American Amanda Kessel living up to family name
Team USA forward draws motivation from brother Phil Kessel
OTTAWA – It’s not often Team USA forward Amanda Kessel resists the temptation to rib her brother, Phil Kessel of the Toronto Maple Leafs, but this time she stopped herself from rubbing it in.
It was early February when Phil ended a 10-game goalless slump for the Maple Leafs and by that time, his younger sister was well on her way to a historic season with the University of Minnesota Golden Gophers.
Amanda Kessel finished the 2012-13 season with 46 goals and 55 assists to help the Gophers to a 41-0-0 record. She won the Patty Kazmaier Memorial Award as player of the year in the U.S. college ranks and capped her campaign as one of the top female players on the planet with a NCAA championship title last week.
She’s kept tabs on how her brother has fared with the Maple Leafs. But when she saw how he was struggling to put the puck in the net, she backed off on teasing him until Phil Kessel finally scored in a game against the Winnipeg Jets.
"I was telling someone he was watching me. Ha, I am just kidding,’’ joked Amanda during a break at the world women’s hockey championship.
There is no doubt the Kessels are close.
"Whenever I am in a slump or I am not playing well, we shoot texts back and forth and he tells me you just have to keep going," she said. "He is someone who when something is not going well for me, he is there. He has had his fair share of coaches and media not on his side so he is someone good to go to.’’
Amanda Kessel is four years younger than her 25-year-old brother. They share a passion for hockey and a passion for all things competitive. They recently had a family table-tennis championship that she proudly won.
"He is an awesome player and my favorite player to watch and someone I look up to,’’ she said.
There are similarities to their style of play. Like her brother, Amanda is offensively gifted and she is a player opponents have to keep an eye out for when she is on the ice.
"I have been told we have a similar skating stride so I am happy to hear compliments like that,’’ said Amanda. "I think we both kind of stickhandle and see the ice the same way. I like to pass the puck a little bit more and he likes to shoot more. I do not have that shot obviously."
USA head coach Katey Stone said Kessel’s continued improvement this season came from an increased off-ice commitment, and from taking better care of herself.
"She just took her game to another level,’’ said Stone. "She came into winter camp and just put on a display.

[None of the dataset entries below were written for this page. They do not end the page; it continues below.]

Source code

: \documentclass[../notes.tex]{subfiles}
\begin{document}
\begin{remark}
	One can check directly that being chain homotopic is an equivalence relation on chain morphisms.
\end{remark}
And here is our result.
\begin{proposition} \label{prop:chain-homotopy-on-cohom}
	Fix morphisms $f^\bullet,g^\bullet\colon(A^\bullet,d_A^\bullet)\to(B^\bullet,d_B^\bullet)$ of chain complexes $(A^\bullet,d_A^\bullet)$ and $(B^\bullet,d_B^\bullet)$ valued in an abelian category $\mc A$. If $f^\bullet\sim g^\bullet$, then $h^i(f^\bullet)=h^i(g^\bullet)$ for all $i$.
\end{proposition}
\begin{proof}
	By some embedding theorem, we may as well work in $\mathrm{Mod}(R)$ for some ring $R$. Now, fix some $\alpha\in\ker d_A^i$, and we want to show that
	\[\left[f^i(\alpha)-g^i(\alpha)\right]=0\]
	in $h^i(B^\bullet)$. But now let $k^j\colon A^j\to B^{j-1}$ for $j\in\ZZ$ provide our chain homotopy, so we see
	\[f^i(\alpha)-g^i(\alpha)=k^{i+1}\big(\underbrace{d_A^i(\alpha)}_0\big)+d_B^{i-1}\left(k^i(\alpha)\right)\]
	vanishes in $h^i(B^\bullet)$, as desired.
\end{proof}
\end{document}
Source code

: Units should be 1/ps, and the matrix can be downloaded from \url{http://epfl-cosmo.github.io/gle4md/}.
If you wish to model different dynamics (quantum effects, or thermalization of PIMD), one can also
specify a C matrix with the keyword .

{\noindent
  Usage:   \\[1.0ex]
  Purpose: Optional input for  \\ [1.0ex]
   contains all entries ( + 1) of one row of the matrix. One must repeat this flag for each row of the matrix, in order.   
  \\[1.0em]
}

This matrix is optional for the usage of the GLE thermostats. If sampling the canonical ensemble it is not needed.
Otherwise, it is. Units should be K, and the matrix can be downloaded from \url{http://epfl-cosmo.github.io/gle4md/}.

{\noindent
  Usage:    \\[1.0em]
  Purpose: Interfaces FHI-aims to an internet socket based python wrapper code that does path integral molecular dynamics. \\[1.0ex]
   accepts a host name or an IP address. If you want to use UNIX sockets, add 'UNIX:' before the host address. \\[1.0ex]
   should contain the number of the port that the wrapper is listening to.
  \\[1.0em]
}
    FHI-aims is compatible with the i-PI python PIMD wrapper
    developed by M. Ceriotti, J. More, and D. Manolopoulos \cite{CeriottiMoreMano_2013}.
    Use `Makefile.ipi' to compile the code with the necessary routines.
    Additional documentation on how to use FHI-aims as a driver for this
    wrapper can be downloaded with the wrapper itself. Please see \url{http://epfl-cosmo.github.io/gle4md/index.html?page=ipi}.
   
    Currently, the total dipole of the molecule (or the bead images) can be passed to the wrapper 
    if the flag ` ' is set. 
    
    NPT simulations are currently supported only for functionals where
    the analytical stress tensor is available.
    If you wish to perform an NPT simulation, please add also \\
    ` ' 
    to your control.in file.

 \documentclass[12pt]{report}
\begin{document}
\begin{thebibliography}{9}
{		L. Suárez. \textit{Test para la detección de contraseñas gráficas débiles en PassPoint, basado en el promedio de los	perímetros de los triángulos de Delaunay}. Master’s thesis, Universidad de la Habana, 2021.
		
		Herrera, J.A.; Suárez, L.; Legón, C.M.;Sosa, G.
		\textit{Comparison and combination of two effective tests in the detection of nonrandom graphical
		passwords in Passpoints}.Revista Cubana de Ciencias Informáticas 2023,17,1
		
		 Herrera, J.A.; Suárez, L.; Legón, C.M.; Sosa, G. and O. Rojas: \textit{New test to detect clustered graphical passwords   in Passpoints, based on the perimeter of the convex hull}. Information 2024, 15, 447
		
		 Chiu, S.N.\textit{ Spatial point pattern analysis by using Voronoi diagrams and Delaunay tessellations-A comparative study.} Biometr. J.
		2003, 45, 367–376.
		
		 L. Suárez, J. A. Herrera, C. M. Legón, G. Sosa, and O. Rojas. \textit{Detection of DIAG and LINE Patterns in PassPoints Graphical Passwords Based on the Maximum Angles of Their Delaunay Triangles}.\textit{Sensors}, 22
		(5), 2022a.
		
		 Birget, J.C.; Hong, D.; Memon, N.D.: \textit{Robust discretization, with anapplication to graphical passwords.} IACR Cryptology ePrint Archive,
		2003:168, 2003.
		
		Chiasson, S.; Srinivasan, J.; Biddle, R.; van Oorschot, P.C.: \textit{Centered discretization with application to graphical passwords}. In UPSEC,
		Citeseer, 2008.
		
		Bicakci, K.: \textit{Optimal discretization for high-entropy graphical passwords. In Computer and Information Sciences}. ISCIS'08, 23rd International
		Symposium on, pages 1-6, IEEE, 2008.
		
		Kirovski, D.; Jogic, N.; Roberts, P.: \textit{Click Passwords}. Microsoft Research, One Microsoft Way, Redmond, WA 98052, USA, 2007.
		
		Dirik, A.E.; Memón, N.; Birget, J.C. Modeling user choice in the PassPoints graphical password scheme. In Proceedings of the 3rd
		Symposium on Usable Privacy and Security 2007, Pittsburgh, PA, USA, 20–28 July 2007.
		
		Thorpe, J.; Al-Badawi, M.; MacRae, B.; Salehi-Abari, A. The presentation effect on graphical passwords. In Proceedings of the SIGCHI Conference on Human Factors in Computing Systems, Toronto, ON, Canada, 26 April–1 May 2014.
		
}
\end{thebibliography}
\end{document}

She is just growing her game."
"I just stayed more consistent and that is something I have been working on,’’ added Kessel. "You just can’t show up one day and be there the next and that is something I have been working on."
Kessel had a goal and an assist in the USA’s 4-2 win over Finland on Wednesday and now has three points in two games. She had an assist in a 3-2 shootout loss to Canada on Tuesday.
She had three goals and 10 points in her first world women’s tournament last year in Vermont. Canada won gold with a 5-4 overtime win over the USA after losing to the Americans 9-2 in the preliminary round.
Canada, meanwhile, won its second straight game, beating Switzerland 13-0. With veterans Hayley Wickenheiser and Caroline Ouellette sidelined with injuries, Marie-Philip Poulin scored four times to pace the Canuck attack.
In other games, Russia won its second game, beating the Czech Republic 3-1, while Sweden needed overtime to beat Germany 3-2.
Kessel knows all about the Battle of Ontario between the Maple Leafs and the Ottawa Senators. She knows her brother isn’t what you call popular in the national capital city, and she would like nothing more than to have fans here remember how she helped the USA win the world title on Canadian soil.
"I guess I would not mind being unpopular if our team won,’’ she said.
And if they do, you know the hockey-playing Kessels will be in touch.